REST provides a lot of inbuilt security safeguards since the method that is used can be an indicator of the action that is to be performed – a GET is safe, POST, PUT and DELETE are relatively unsafe. REST provides authorization and authentication through the web server’s inbuilt functionality.
Key Concepts in REST
- Application state is called as a resource and is identified by a URI. Resources communicate through a standard interface, HTTP. Ex: book is a resource concept. http://myserver.com/book is the URI that returns a file which is a representation of the book resource.
- Information about a resource is called state and is encoded as part of the resource; these encodings along with the resource are called representations of the resource. Ex: http://myserver.com/book/book1 with an Accept header of text/xml is a particular representation of the resource, which returns the data as XML.
- Representations are linked together through hypermedia or links. Ex: I can access readers of a book as follows: http://myserver.com/book/users
- Invoking a REST interface method transfers the state of the resource through representations.
- The key set of standard interactions are
- GET – it says give me the information in my chosen format
- POST – it says add information that I give you
- PUT – it says replace my information with what you have currently
- DELETE - it says delete the information that you have
- REST can evolve with the standard interactions staying the same, new document types can be created and yet the interactions stay the same.
- It extends the statelessness that HTTP provides, every request is completely encapsulated to perform it’s task independent of previous tasks
REST and Geoserver
Geoserver has been providing a very efficient REST based interface to allow access to geoserver’s admin functionality.
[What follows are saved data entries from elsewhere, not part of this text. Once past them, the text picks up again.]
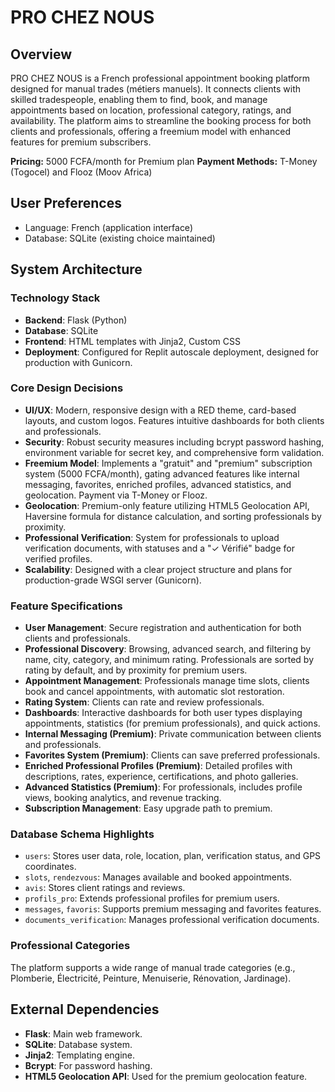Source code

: # PRO CHEZ NOUS

## Overview
PRO CHEZ NOUS is a French professional appointment booking platform designed for manual trades (métiers manuels). It connects clients with skilled tradespeople, enabling them to find, book, and manage appointments based on location, professional category, ratings, and availability. The platform aims to streamline the booking process for both clients and professionals, offering a freemium model with enhanced features for premium subscribers.

**Pricing:** 5000 FCFA/month for Premium plan
**Payment Methods:** T-Money (Togocel) and Flooz (Moov Africa)

## User Preferences
- Language: French (application interface)
- Database: SQLite (existing choice maintained)

## System Architecture

### Technology Stack
- **Backend**: Flask (Python)
- **Database**: SQLite
- **Frontend**: HTML templates with Jinja2, Custom CSS
- **Deployment**: Configured for Replit autoscale deployment, designed for production with Gunicorn.

### Core Design Decisions
- **UI/UX**: Modern, responsive design with a RED theme, card-based layouts, and custom logos. Features intuitive dashboards for both clients and professionals.
- **Security**: Robust security measures including bcrypt password hashing, environment variable for secret key, and comprehensive form validation.
- **Freemium Model**: Implements a "gratuit" and "premium" subscription system (5000 FCFA/month), gating advanced features like internal messaging, favorites, enriched profiles, advanced statistics, and geolocation. Payment via T-Money or Flooz.
- **Geolocation**: Premium-only feature utilizing HTML5 Geolocation API, Haversine formula for distance calculation, and sorting professionals by proximity.
- **Professional Verification**: System for professionals to upload verification documents, with statuses and a "✓ Vérifié" badge for verified profiles.
- **Scalability**: Designed with a clear project structure and plans for production-grade WSGI server (Gunicorn).

### Feature Specifications
- **User Management**: Secure registration and authentication for both clients and professionals.
- **Professional Discovery**: Browsing, advanced search, and filtering by name, city, category, and minimum rating. Professionals are sorted by rating by default, and by proximity for premium users.
- **Appointment Management**: Professionals manage time slots, clients book and cancel appointments, with automatic slot restoration.
- **Rating System**: Clients can rate and review professionals.
- **Dashboards**: Interactive dashboards for both user types displaying appointments, statistics (for premium professionals), and quick actions.
- **Internal Messaging (Premium)**: Private communication between clients and professionals.
- **Favorites System (Premium)**: Clients can save preferred professionals.
- **Enriched Professional Profiles (Premium)**: Detailed profiles with descriptions, rates, experience, certifications, and photo galleries.
- **Advanced Statistics (Premium)**: For professionals, includes profile views, booking analytics, and revenue tracking.
- **Subscription Management**: Easy upgrade path to premium.

### Database Schema Highlights
- `users`: Stores user data, role, location, plan, verification status, and GPS coordinates.
- `slots`, `rendezvous`: Manages available and booked appointments.
- `avis`: Stores client ratings and reviews.
- `profils_pro`: Extends professional profiles for premium users.
- `messages`, `favoris`: Supports premium messaging and favorites features.
- `documents_verification`: Manages professional verification documents.

### Professional Categories
The platform supports a wide range of manual trade categories (e.g., Plomberie, Électricité, Peinture, Menuiserie, Rénovation, Jardinage).

## External Dependencies
- **Flask**: Main web framework.
- **SQLite**: Database system.
- **Jinja2**: Templating engine.
- **Bcrypt**: For password hashing.
- **HTML5 Geolocation API**: Used for the premium geolocation feature.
Geoserver’s REST defines the following key concepts:
- workspace – A group of data stores and feature types. This is equivalent to a namespace.
- datastore – A source of vector based spatial data. It may be a PostGis datastore, shapefile or even a WFS server.
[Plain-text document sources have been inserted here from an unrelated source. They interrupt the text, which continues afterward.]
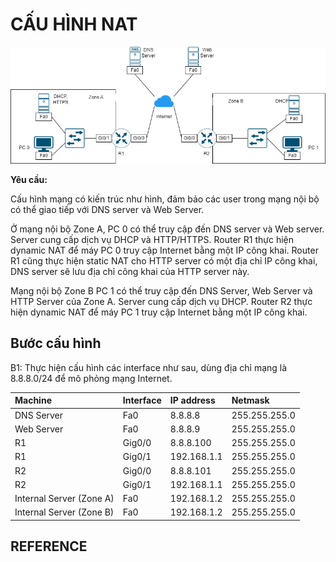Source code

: # CẤU HÌNH NAT

![Topology](./img/topology.png)

**Yêu cầu:**

Cấu hình mạng có kiến trúc như hình, đảm bảo các user trong mạng nội bộ có thể giao tiếp với DNS server và Web Server.

Ở mạng nội bộ Zone A, PC 0 có thể truy cập đến DNS server và Web server. Server cung cấp dịch vụ DHCP và HTTP/HTTPS. Router R1 thực hiện dynamic NAT để máy PC 0 truy cập Internet bằng một IP công khai. Router R1 cũng thực hiện static NAT cho HTTP server có một địa chỉ IP công khai, DNS server sẽ lưu địa chỉ công khai của HTTP server này.

Mạng nội bộ Zone B PC 1 có thể truy cập đến DNS Server, Web Server và HTTP Server của Zone A. Server cung cấp dịch vụ DHCP. Router R2 thực hiện dynamic NAT để máy PC 1 truy cập Internet bằng một IP công khai.

## Bước cấu hình

B1: Thực hiện cấu hình các interface như sau, dùng địa chỉ mạng là 8.8.8.0/24 để mô phỏng mạng Internet.

|Machine|Interface|IP address|Netmask|
|:------|:--------|:---------|:------|
|DNS Server|Fa0|8.8.8.8|255.255.255.0|
|Web Server|Fa0|8.8.8.9|255.255.255.0|
|R1|Gig0/0|8.8.8.100|255.255.255.0|
|R1|Gig0/1|192.168.1.1|255.255.255.0|
|R2|Gig0/0|8.8.8.101|255.255.255.0|
|R2|Gig0/1|192.168.1.1|255.255.255.0|
|Internal Server (Zone A)|Fa0|192.168.1.2|255.255.255.0|
|Internal Server (Zone B)|Fa0|192.168.1.2|255.255.255.0|

## REFERENCE
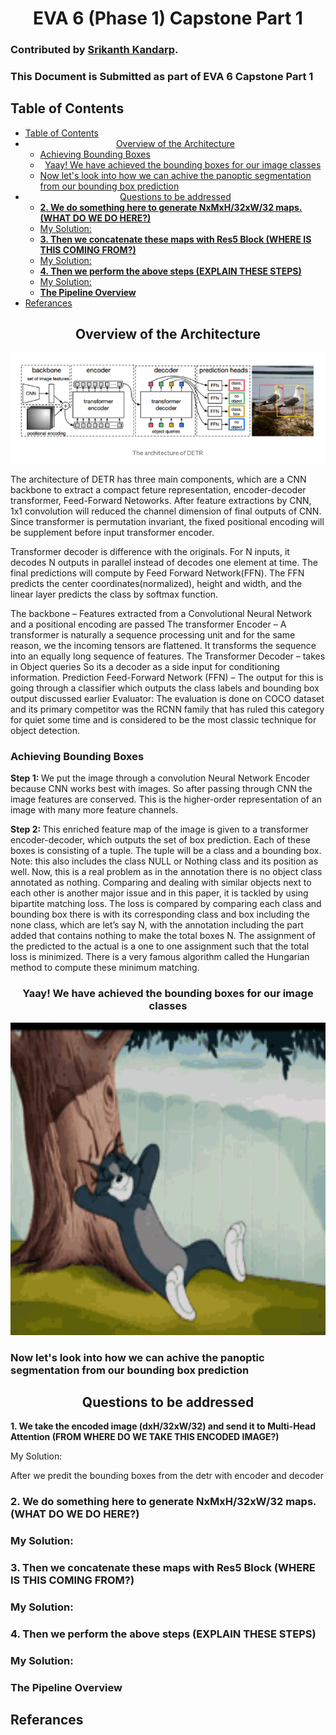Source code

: <div align="center">
    <h1>
        EVA 6 (Phase 1) Capstone Part 1<br/>
</div>

### Contributed by [Srikanth Kandarp](https://github.com/silicon-ninja).

### This Document is Submitted as part of EVA 6 Capstone Part 1


## Table of Contents 
- [Table of Contents](#table-of-contents)
- [<center> Overview of the Architecture </center>](#center-overview-of-the-architecture-center)
  - [Achieving Bounding Boxes](#achieving-bounding-boxes)
  - [<center> Yaay! We have achieved the bounding boxes for our image classes </center>](#center-yaay-we-have-achieved-the-bounding-boxes-for-our-image-classes-center)
  - [Now let's look into how we can achive the panoptic segmentation from our bounding box prediction](#now-lets-look-into-how-we-can-achive-the-panoptic-segmentation-from-our-bounding-box-prediction)
- [<center>Questions to be addressed</center>](#centerquestions-to-be-addressedcenter)
  - [<b>2. We do something here to generate NxMxH/32xW/32 maps. (WHAT DO WE DO HERE?)</b>](#b2-we-do-something-here-to-generate-nxmxh32xw32-maps-what-do-we-do-hereb)
  - [My Solution:](#my-solution)
  - [<b>3. Then we concatenate these maps with Res5 Block (WHERE IS THIS COMING FROM?)</b>](#b3-then-we-concatenate-these-maps-with-res5-block-where-is-this-coming-fromb)
  - [My Solution:](#my-solution-1)
  - [<b>4. Then we perform the above steps (EXPLAIN THESE STEPS) </b>](#b4-then-we-perform-the-above-steps-explain-these-steps-b)
  - [My Solution:](#my-solution-2)
  - [<b>The Pipeline Overview </b>](#bthe-pipeline-overview-b)
- [Referances](#referances)



## <center> Overview of the Architecture </center> 

<img src="../assets/detr_arch_1.png"/> 

The architecture of DETR has three main components, which are a CNN backbone to extract a compact feture representation, encoder-decoder transformer, Feed-Forward Netoworks.
After feature extractions by CNN, 1x1 convolution will reduced the channel dimension of final outputs of CNN. Since transformer is permutation invariant, the fixed positional encoding will be supplement before input transformer encoder.

Transformer decoder is difference with the originals. For N inputs, it decodes N outputs in parallel instead of decodes one element at time. The final predictions will compute by Feed Forward Network(FFN). The FFN predicts the center coordinates(normalized), height and width, and the linear layer predicts the class by softmax function.

The backbone – Features extracted from a Convolutional Neural Network and a positional encoding are passed 
The transformer Encoder – A transformer is naturally a sequence processing unit and for the same reason, we the incoming tensors are flattened. It transforms the sequence into an equally long sequence of features.
The Transformer Decoder – takes in Object queries So its a decoder as a side input for conditioning information. 
Prediction Feed-Forward Network (FFN) – The output for this is going through a classifier which outputs the class labels and bounding box output discussed earlier
Evaluator: 
The evaluation is done on COCO dataset and its primary competitor was the RCNN family that has ruled this category for quiet some time and is considered to be the most classic technique for object detection. 

### Achieving Bounding Boxes 

<b>Step 1: </b>
We put the image through a convolution Neural Network Encoder because CNN works best with images. So after passing through CNN the image features are conserved. This is the higher-order representation of an image with many more feature channels. 

<b>Step 2: </b>
This enriched feature map of the image is given to a transformer encoder-decoder, which outputs the set of box prediction. Each of these boxes is consisting of a tuple. The tuple will be a class and a bounding box. Note: this also includes the class NULL or Nothing class and its position as well.
Now, this is a real problem as in the annotation there is no object class annotated as nothing. Comparing and dealing with similar objects next to each other is another major issue and in this paper, it is tackled by using bipartite matching loss. The loss is compared by comparing each class and bounding box there is with its corresponding class and box including the none class, which are let’s say N, with the annotation including the part added that contains nothing to make the total boxes N. The assignment of the predicted to the actual is a one to one assignment such that the total loss is minimized. There is a very famous algorithm called the Hungarian method to compute these minimum matching. 

### <center>Yaay! We have achieved the bounding boxes for our image classes</center> 

<p align="center">
    
  <img width="600" height="500" src="../assets/tom.gif">
    
</p>


### Now let's look into how we can achive the panoptic segmentation from our bounding box prediction 
## <center>Questions to be addressed</center> 


<b> 1. We take the encoded image (dxH/32xW/32) and send it to Multi-Head Attention (FROM WHERE DO WE TAKE THIS ENCODED IMAGE?)</b>

 My Solution:

After we predit the bounding boxes from the detr with encoder and decoder 

### <b>2. We do something here to generate NxMxH/32xW/32 maps. (WHAT DO WE DO HERE?)</b>

### My Solution:


### <b>3. Then we concatenate these maps with Res5 Block (WHERE IS THIS COMING FROM?)</b>

### My Solution: 





### <b>4. Then we perform the above steps (EXPLAIN THESE STEPS) </b>

### My Solution: 


### <b>The Pipeline Overview </b>


## Referances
- featuretypes – A vector spatial resource that originates from a data store
- coveragestore – A source of raster based spatial data.
- coverages – A raster based dataset with a coveragestore as the data store
- styles – describe how a resource should be symbolized or rendered
- layers – it is a published resource, equivalent to a feature type or coverage
- layergroups – grouping of layers accessible under a single resource name
One of the key aspects of using REST in my project was to implement two major functionalities:
Provide users a way to dynamically set user styles on the fly.
There are many ways to implement this. The WMS specification allows for SLD and SLD_BODY parameters to be provided as part of the GetMap request. Unfortunately these two methodologies would not work if users store their data in a database. One of the main problems with the SLD parameter is that it requires a SLD file to be created on the server, on the fly which was not an option for us. So. Moving on to SLD_BODY. I was so happy when I implemented this, and it worked, ooooh but I got happy a bit too early. Unfortunately for me I hit upon a restriction in IE, the dreaded GET request length, something I did not even think of since I primarily use Firefox, but unfortunately users use IE. Finally I decide to settle on using the REST interface provided with geoserver.
I decided to use Jersey as my RESTful client API. Jersey builds on a builder pattern to simplify the task of creating a Client, Resources and invoking the RESTful methods, all in a couple of lines of code. At it’s base it uses apache’s HttpClient to perform it’s task with multithreaded efficiency.
A simple PUT as follows:
PUT http://myserver/geoserver/rest/styles/layerName with the SLD string as the request body performed the work for me – modify existing layer’s style with the new style information.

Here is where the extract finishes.